⟨

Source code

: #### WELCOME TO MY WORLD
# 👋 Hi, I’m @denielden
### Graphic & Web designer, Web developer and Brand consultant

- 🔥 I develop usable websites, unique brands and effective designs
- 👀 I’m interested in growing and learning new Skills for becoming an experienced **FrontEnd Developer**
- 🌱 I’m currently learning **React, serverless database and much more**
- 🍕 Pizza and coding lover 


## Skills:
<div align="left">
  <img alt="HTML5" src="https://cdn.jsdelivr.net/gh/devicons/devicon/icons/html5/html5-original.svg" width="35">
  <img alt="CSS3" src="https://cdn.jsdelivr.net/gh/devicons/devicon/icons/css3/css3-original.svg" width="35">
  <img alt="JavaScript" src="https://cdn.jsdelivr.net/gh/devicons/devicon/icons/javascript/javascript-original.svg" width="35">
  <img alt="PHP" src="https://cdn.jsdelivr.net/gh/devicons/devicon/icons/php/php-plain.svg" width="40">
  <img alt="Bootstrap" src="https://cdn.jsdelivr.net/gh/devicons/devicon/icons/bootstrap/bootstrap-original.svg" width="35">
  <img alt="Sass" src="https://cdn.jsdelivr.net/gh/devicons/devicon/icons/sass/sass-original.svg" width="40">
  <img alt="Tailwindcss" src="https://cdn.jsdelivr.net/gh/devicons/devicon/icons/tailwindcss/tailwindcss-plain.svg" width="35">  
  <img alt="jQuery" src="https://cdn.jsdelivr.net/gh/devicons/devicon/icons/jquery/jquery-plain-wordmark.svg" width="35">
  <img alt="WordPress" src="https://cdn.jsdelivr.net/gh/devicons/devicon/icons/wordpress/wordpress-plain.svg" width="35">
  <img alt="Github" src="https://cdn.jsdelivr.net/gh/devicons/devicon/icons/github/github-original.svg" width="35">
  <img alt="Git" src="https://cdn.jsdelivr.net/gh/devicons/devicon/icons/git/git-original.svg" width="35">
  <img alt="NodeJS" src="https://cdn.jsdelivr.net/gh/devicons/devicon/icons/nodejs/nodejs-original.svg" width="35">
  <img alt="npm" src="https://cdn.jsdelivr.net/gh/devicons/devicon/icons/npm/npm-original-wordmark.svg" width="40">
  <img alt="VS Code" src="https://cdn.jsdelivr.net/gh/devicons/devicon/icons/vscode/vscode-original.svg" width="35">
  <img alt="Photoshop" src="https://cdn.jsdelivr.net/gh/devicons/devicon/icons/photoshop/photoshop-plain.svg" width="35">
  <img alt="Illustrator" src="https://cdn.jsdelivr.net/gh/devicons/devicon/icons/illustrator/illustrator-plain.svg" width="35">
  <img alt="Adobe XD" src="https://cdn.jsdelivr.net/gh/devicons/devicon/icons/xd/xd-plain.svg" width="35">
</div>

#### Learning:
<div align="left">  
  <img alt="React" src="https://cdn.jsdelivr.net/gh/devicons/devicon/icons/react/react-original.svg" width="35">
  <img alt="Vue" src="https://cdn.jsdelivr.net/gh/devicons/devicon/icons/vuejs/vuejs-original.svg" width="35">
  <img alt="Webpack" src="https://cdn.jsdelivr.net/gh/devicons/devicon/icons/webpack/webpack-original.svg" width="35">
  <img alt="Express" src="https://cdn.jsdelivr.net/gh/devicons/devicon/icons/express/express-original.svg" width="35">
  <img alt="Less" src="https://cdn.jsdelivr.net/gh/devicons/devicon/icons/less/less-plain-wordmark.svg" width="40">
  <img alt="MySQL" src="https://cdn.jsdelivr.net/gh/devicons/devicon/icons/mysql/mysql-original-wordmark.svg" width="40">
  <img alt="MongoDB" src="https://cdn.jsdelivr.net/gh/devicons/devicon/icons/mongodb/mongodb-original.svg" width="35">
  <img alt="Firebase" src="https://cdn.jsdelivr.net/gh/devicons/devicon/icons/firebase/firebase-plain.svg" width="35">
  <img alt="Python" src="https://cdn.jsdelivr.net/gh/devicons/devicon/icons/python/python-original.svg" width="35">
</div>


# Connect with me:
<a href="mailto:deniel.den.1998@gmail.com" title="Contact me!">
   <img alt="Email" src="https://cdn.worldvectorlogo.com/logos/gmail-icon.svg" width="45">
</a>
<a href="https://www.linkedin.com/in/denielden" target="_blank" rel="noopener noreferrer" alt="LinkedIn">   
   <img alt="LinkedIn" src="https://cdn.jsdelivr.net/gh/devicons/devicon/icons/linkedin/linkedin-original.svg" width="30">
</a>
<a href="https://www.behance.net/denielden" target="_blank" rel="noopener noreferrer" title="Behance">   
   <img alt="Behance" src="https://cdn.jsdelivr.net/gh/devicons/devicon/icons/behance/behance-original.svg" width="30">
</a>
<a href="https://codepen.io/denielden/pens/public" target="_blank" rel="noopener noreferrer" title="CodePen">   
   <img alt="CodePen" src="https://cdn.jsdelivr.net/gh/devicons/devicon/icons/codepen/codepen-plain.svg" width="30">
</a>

⟩

- **Task item**
The answer is every entry, copied word for word.

- **Result of this exercise**
Source code

: #### WELCOME TO MY WORLD
# 👋 Hi, I’m @denielden
### Graphic & Web designer, Web developer and Brand consultant

- 🔥 I develop usable websites, unique brands and effective designs
- 👀 I’m interested in growing and learning new Skills for becoming an experienced **FrontEnd Developer**
- 🌱 I’m currently learning **React, serverless database and much more**
- 🍕 Pizza and coding lover 


## Skills:
<div align="left">
  <img alt="HTML5" src="https://cdn.jsdelivr.net/gh/devicons/devicon/icons/html5/html5-original.svg" width="35">
  <img alt="CSS3" src="https://cdn.jsdelivr.net/gh/devicons/devicon/icons/css3/css3-original.svg" width="35">
  <img alt="JavaScript" src="https://cdn.jsdelivr.net/gh/devicons/devicon/icons/javascript/javascript-original.svg" width="35">
  <img alt="PHP" src="https://cdn.jsdelivr.net/gh/devicons/devicon/icons/php/php-plain.svg" width="40">
  <img alt="Bootstrap" src="https://cdn.jsdelivr.net/gh/devicons/devicon/icons/bootstrap/bootstrap-original.svg" width="35">
  <img alt="Sass" src="https://cdn.jsdelivr.net/gh/devicons/devicon/icons/sass/sass-original.svg" width="40">
  <img alt="Tailwindcss" src="https://cdn.jsdelivr.net/gh/devicons/devicon/icons/tailwindcss/tailwindcss-plain.svg" width="35">  
  <img alt="jQuery" src="https://cdn.jsdelivr.net/gh/devicons/devicon/icons/jquery/jquery-plain-wordmark.svg" width="35">
  <img alt="WordPress" src="https://cdn.jsdelivr.net/gh/devicons/devicon/icons/wordpress/wordpress-plain.svg" width="35">
  <img alt="Github" src="https://cdn.jsdelivr.net/gh/devicons/devicon/icons/github/github-original.svg" width="35">
  <img alt="Git" src="https://cdn.jsdelivr.net/gh/devicons/devicon/icons/git/git-original.svg" width="35">
  <img alt="NodeJS" src="https://cdn.jsdelivr.net/gh/devicons/devicon/icons/nodejs/nodejs-original.svg" width="35">
  <img alt="npm" src="https://cdn.jsdelivr.net/gh/devicons/devicon/icons/npm/npm-original-wordmark.svg" width="40">
  <img alt="VS Code" src="https://cdn.jsdelivr.net/gh/devicons/devicon/icons/vscode/vscode-original.svg" width="35">
  <img alt="Photoshop" src="https://cdn.jsdelivr.net/gh/devicons/devicon/icons/photoshop/photoshop-plain.svg" width="35">
  <img alt="Illustrator" src="https://cdn.jsdelivr.net/gh/devicons/devicon/icons/illustrator/illustrator-plain.svg" width="35">
  <img alt="Adobe XD" src="https://cdn.jsdelivr.net/gh/devicons/devicon/icons/xd/xd-plain.svg" width="35">
</div>

#### Learning:
<div align="left">  
  <img alt="React" src="https://cdn.jsdelivr.net/gh/devicons/devicon/icons/react/react-original.svg" width="35">
  <img alt="Vue" src="https://cdn.jsdelivr.net/gh/devicons/devicon/icons/vuejs/vuejs-original.svg" width="35">
  <img alt="Webpack" src="https://cdn.jsdelivr.net/gh/devicons/devicon/icons/webpack/webpack-original.svg" width="35">
  <img alt="Express" src="https://cdn.jsdelivr.net/gh/devicons/devicon/icons/express/express-original.svg" width="35">
  <img alt="Less" src="https://cdn.jsdelivr.net/gh/devicons/devicon/icons/less/less-plain-wordmark.svg" width="40">
  <img alt="MySQL" src="https://cdn.jsdelivr.net/gh/devicons/devicon/icons/mysql/mysql-original-wordmark.svg" width="40">
  <img alt="MongoDB" src="https://cdn.jsdelivr.net/gh/devicons/devicon/icons/mongodb/mongodb-original.svg" width="35">
  <img alt="Firebase" src="https://cdn.jsdelivr.net/gh/devicons/devicon/icons/firebase/firebase-plain.svg" width="35">
  <img alt="Python" src="https://cdn.jsdelivr.net/gh/devicons/devicon/icons/python/python-original.svg" width="35">
</div>


# Connect with me:
<a href="mailto:deniel.den.1998@gmail.com" title="Contact me!">
   <img alt="Email" src="https://cdn.worldvectorlogo.com/logos/gmail-icon.svg" width="45">
</a>
<a href="https://www.linkedin.com/in/denielden" target="_blank" rel="noopener noreferrer" alt="LinkedIn">   
   <img alt="LinkedIn" src="https://cdn.jsdelivr.net/gh/devicons/devicon/icons/linkedin/linkedin-original.svg" width="30">
</a>
<a href="https://www.behance.net/denielden" target="_blank" rel="noopener noreferrer" title="Behance">   
   <img alt="Behance" src="https://cdn.jsdelivr.net/gh/devicons/devicon/icons/behance/behance-original.svg" width="30">
</a>
<a href="https://codepen.io/denielden/pens/public" target="_blank" rel="noopener noreferrer" title="CodePen">   
   <img alt="CodePen" src="https://cdn.jsdelivr.net/gh/devicons/devicon/icons/codepen/codepen-plain.svg" width="30">
</a>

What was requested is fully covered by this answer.